GIVEN ENTRIES:
______________________________

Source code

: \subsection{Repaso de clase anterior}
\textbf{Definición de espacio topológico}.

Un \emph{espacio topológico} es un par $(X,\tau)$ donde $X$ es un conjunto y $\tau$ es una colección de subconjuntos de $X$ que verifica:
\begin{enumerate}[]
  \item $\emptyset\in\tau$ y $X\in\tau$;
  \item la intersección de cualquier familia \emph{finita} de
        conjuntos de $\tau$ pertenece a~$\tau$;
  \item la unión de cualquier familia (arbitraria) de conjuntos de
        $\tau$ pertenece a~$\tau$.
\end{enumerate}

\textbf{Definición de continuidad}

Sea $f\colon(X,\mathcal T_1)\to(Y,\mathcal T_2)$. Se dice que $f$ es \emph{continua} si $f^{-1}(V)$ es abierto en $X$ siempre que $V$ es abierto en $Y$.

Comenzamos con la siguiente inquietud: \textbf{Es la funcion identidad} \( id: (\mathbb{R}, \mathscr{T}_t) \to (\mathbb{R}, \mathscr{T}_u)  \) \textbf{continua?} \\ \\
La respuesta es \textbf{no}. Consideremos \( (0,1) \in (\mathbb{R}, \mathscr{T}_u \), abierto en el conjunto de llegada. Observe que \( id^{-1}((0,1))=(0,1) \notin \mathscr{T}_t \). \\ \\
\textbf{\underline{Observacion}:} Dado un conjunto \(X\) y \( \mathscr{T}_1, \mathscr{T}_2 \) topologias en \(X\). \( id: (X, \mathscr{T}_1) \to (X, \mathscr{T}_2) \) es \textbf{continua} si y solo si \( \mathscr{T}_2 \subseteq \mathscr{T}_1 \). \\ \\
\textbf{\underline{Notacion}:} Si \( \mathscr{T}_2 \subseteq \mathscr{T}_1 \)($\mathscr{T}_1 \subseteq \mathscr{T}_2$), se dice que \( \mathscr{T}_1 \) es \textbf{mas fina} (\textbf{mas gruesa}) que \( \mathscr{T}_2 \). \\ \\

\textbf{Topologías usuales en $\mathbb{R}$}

______________________________

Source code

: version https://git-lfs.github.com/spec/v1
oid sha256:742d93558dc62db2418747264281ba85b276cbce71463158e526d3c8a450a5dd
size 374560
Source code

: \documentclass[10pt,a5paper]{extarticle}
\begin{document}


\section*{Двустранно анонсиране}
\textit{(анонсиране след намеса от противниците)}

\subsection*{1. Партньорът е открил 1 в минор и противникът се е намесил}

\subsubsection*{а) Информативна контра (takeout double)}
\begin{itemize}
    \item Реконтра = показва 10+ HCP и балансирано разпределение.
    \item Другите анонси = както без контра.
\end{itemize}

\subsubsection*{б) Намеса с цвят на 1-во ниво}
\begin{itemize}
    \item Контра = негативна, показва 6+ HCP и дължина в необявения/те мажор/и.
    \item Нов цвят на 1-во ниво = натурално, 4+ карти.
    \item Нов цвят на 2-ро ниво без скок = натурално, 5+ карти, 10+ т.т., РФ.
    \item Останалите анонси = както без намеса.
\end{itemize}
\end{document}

______________________________

Taking the line with "и балансирано разпределение." as the first and the line with "натурално, 4+ карти." as the last, retype that stretch of the data above exactly, with no other lines.

WRITTEN RESPONSE:
    \item Реконтра = показва 10+ HCP и балансирано разпределение.
    \item Другите анонси = както без контра.
\end{itemize}

\subsubsection*{б) Намеса с цвят на 1-во ниво}
\begin{itemize}
    \item Контра = негативна, показва 6+ HCP и дължина в необявения/те мажор/и.
    \item Нов цвят на 1-во ниво = натурално, 4+ карти.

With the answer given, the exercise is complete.